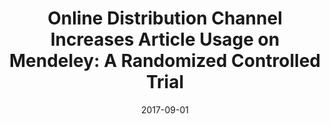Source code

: ---
title: "Online Distribution Channel Increases Article Usage on Mendeley: A Randomized Controlled Trial"
collection: publications
category: non-econ
#permalink: /publication/2017-09-01-online-dist
#excerpt: 'Business property taxes are a significant revenue source for municipalities, but what is their impact on local business establishments? Utilizing a change in provincial policy which forced the city of Toronto to lower business property tax rates, I examine the eﬀect of business property taxes on business activity. I estimate that the elasticity of establishment employment with respect to the property tax rate is less than one, although the results are imprecise. I find larger elasticities for establishments utilizing industrial property versus commercial property, suggesting that industrial establishments are more sensitive to business property taxes. Contrasting with the previous literature I conclude that the impact of establishments from business property taxes can be minimized by maintaining updated property assessments and excluding fixed capital from the property assessment base.'
date: 2017-09-01
venue: 'Scientometrics'
#slidesurl: 'http://academicpages.github.io/files/slides1.pdf'
paperurl: 'https://doi.org/10.1007/s11192-017-2438-3'
#citation: 'Your Name, You. (2009). &quot;Paper Title Number 1.&quot; <i>Journal 1</i>. 1(1).'
---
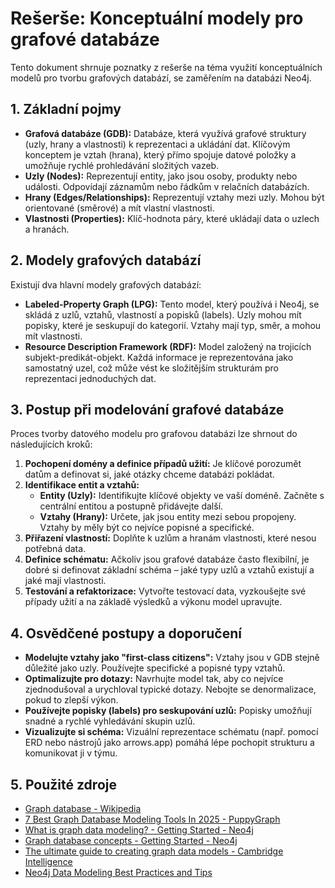 # Rešerše: Konceptuální modely pro grafové databáze

Tento dokument shrnuje poznatky z rešerše na téma využití konceptuálních modelů pro tvorbu grafových databází, se zaměřením na databázi Neo4j.

## 1. Základní pojmy

- **Grafová databáze (GDB):** Databáze, která využívá grafové struktury (uzly, hrany a vlastnosti) k reprezentaci a ukládání dat. Klíčovým konceptem je vztah (hrana), který přímo spojuje datové položky a umožňuje rychlé prohledávání složitých vazeb.
- **Uzly (Nodes):** Reprezentují entity, jako jsou osoby, produkty nebo události. Odpovídají záznamům nebo řádkům v relačních databázích.
- **Hrany (Edges/Relationships):** Reprezentují vztahy mezi uzly. Mohou být orientované (směrové) a mít vlastní vlastnosti.
- **Vlastnosti (Properties):** Klíč-hodnota páry, které ukládají data o uzlech a hranách.

## 2. Modely grafových databází

Existují dva hlavní modely grafových databází:

- **Labeled-Property Graph (LPG):** Tento model, který používá i Neo4j, se skládá z uzlů, vztahů, vlastností a popisků (labels). Uzly mohou mít popisky, které je seskupují do kategorií. Vztahy mají typ, směr, a mohou mít vlastnosti.
- **Resource Description Framework (RDF):** Model založený na trojicích subjekt-predikát-objekt. Každá informace je reprezentována jako samostatný uzel, což může vést ke složitějším strukturám pro reprezentaci jednoduchých dat.

## 3. Postup při modelování grafové databáze

Proces tvorby datového modelu pro grafovou databázi lze shrnout do následujících kroků:

1.  **Pochopení domény a definice případů užití:** Je klíčové porozumět datům a definovat si, jaké otázky chceme databázi pokládat.
2.  **Identifikace entit a vztahů:**
    -   **Entity (Uzly):** Identifikujte klíčové objekty ve vaší doméně. Začněte s centrální entitou a postupně přidávejte další.
    -   **Vztahy (Hrany):** Určete, jak jsou entity mezi sebou propojeny. Vztahy by měly být co nejvíce popisné a specifické.
3.  **Přiřazení vlastností:** Doplňte k uzlům a hranám vlastnosti, které nesou potřebná data.
4.  **Definice schématu:** Ačkoliv jsou grafové databáze často flexibilní, je dobré si definovat základní schéma – jaké typy uzlů a vztahů existují a jaké mají vlastnosti.
5.  **Testování a refaktorizace:** Vytvořte testovací data, vyzkoušejte své případy užití a na základě výsledků a výkonu model upravujte.

## 4. Osvědčené postupy a doporučení

-   **Modelujte vztahy jako "first-class citizens":** Vztahy jsou v GDB stejně důležité jako uzly. Používejte specifické a popisné typy vztahů.
-   **Optimalizujte pro dotazy:** Navrhujte model tak, aby co nejvíce zjednodušoval a urychloval typické dotazy. Nebojte se denormalizace, pokud to zlepší výkon.
-   **Používejte popisky (labels) pro seskupování uzlů:** Popisky umožňují snadné a rychlé vyhledávání skupin uzlů.
-   **Vizualizujte si schéma:** Vizuální reprezentace schématu (např. pomocí ERD nebo nástrojů jako arrows.app) pomáhá lépe pochopit strukturu a komunikovat ji v týmu.

## 5. Použité zdroje

-   [Graph database - Wikipedia](https://en.wikipedia.org/wiki/Graph_database)
-   [7 Best Graph Database Modeling Tools In 2025 - PuppyGraph](https://www.puppygraph.com/blog/graph-database-modeling-tools)
-   [What is graph data modeling? - Getting Started - Neo4j](https://neo4j.com/docs/getting-started/data-modeling/)
-   [Graph database concepts - Getting Started - Neo4j](https://neo4j.com/docs/getting-started/appendix/graphdb-concepts/)
-   [The ultimate guide to creating graph data models - Cambridge Intelligence](https://cambridge-intelligence.com/graph-data-modeling-101/)
-   [Neo4j Data Modeling Best Practices and Tips](https://neo4j.guide/article/Neo4j_Data_Modeling_Best_Practices_and_Tips.html)
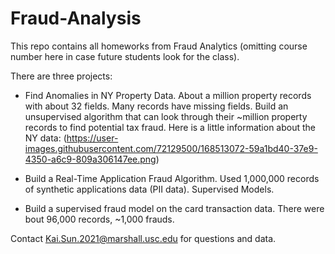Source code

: # Fraud-Analysis

This repo contains all homeworks from Fraud Analytics (omitting course number here in case future students look for the class). 

There are three projects:

- Find Anomalies in NY Property Data. About a million property records with about 32 fields. Many records have missing fields. Build an unsupervised algorithm that can look through their  ~million property records to find potential tax fraud. Here is a little information about the NY data: (https://user-images.githubusercontent.com/72129500/168513072-59a1bd40-37e9-4350-a6c9-809a306147ee.png)


- Build a Real-Time Application Fraud Algorithm. Used 1,000,000 records of synthetic applications data (PII data). Supervised Models. 


- Build a supervised fraud model on the card transaction data. There were bout 96,000 records, ~1,000 frauds.



Contact Kai.Sun.2021@marshall.usc.edu for questions and data.
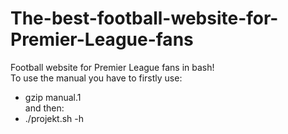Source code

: # The-best-football-website-for-Premier-League-fans  
Football website for Premier League fans in bash!  
To use the manual you have to firstly use:  
- gzip manual.1  
and then:  
- ./projekt.sh -h
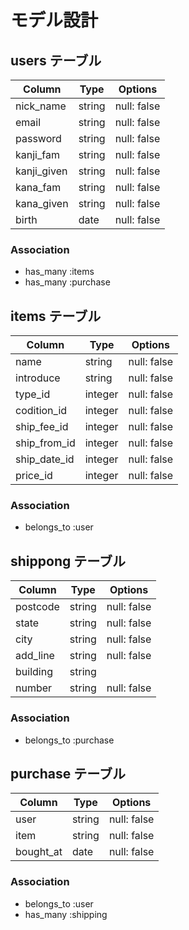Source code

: <!-- # README

This README would normally document whatever steps are necessary to get the
application up and running.

Things you may want to cover:

* Ruby version

* System dependencies

* Configuration

* Database creation

* Database initialization

* How to run the test suite

* Services (job queues, cache servers, search engines, etc.)

* Deployment instructions

* ... -->

# モデル設計

## users テーブル

| Column      | Type   | Options     |
| ----------- | ------ | ----------- |
| nick_name   | string | null: false |
| email       | string | null: false |
| password    | string | null: false |
| kanji_fam   | string | null: false |
| kanji_given | string | null: false |
| kana_fam    | string | null: false |
| kana_given  | string | null: false |
| birth       | date   | null: false |

### Association

- has_many :items
- has_many :purchase

## items テーブル

| Column       | Type    | Options     |
| ------------ | ------- | ----------- |
| name         | string  | null: false |
| introduce    | string  | null: false |
| type_id      | integer | null: false |
| codition_id  | integer | null: false |
| ship_fee_id  | integer | null: false |
| ship_from_id | integer | null: false |
| ship_date_id | integer | null: false |
| price_id     | integer | null: false |

### Association

- belongs_to :user

## shippong テーブル

| Column    | Type   | Options     |
| --------- | ------ | ----------- |
| postcode  | string | null: false |
| state     | string | null: false |
| city      | string | null: false |
| add_line  | string | null: false |
| building  | string |             |
| number    | string | null: false |

### Association

- belongs_to :purchase


## purchase テーブル

| Column    | Type   | Options     |
| --------- | ------ | ----------- |
| user      | string | null: false |
| item      | string | null: false |
| bought_at | date | null: false |

### Association

- belongs_to :user
- has_many :shipping
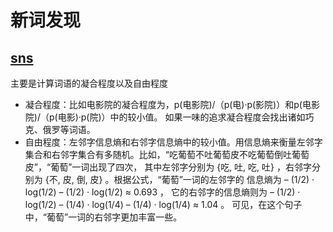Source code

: # 新词发现
## [sns](http://www.matrix67.com/blog/archives/5044)
主要是计算词语的凝合程度以及自由程度
- 凝合程度：比如电影院的凝合程度为，p(电影院)/（p(电)·p(影院)）和p(电影院)/（p(电影)·p(院)）中的较小值。
如果一味的追求凝合程度会找出诸如巧克、俄罗等词语。
- 自由程度：左邻字信息熵和右邻字信息熵中的较小值。用信息熵来衡量左邻字集合和右邻字集合有多随机。比如，“吃葡萄不吐葡萄皮不吃葡萄倒吐葡萄皮”，“葡萄”一词出现了四次，
其中左邻字分别为 {吃, 吐, 吃, 吐} ，右邻字分别为 {不, 皮, 倒, 皮} 。根据公式，“葡萄”一词的左邻字的
信息熵为 – (1/2) · log(1/2) – (1/2) · log(1/2) ≈ 0.693 ，
它的右邻字的信息熵则为 – (1/2) · log(1/2) – (1/4) · log(1/4) – (1/4) · log(1/4) ≈ 1.04 。
可见，在这个句子中，“葡萄”一词的右邻字更加丰富一些。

::::::::::

Which of the lines in the listing above include "schématu"? Report each of them.

4.  **Definice schématu:** Ačkoliv jsou grafové databáze často flexibilní, je dobré si definovat základní schéma – jaké typy uzlů a vztahů existují a jaké mají vlastnosti.
-   **Vizualizujte si schéma:** Vizuální reprezentace schématu (např. pomocí ERD nebo nástrojů jako arrows.app) pomáhá lépe pochopit strukturu a komunikovat ji v týmu.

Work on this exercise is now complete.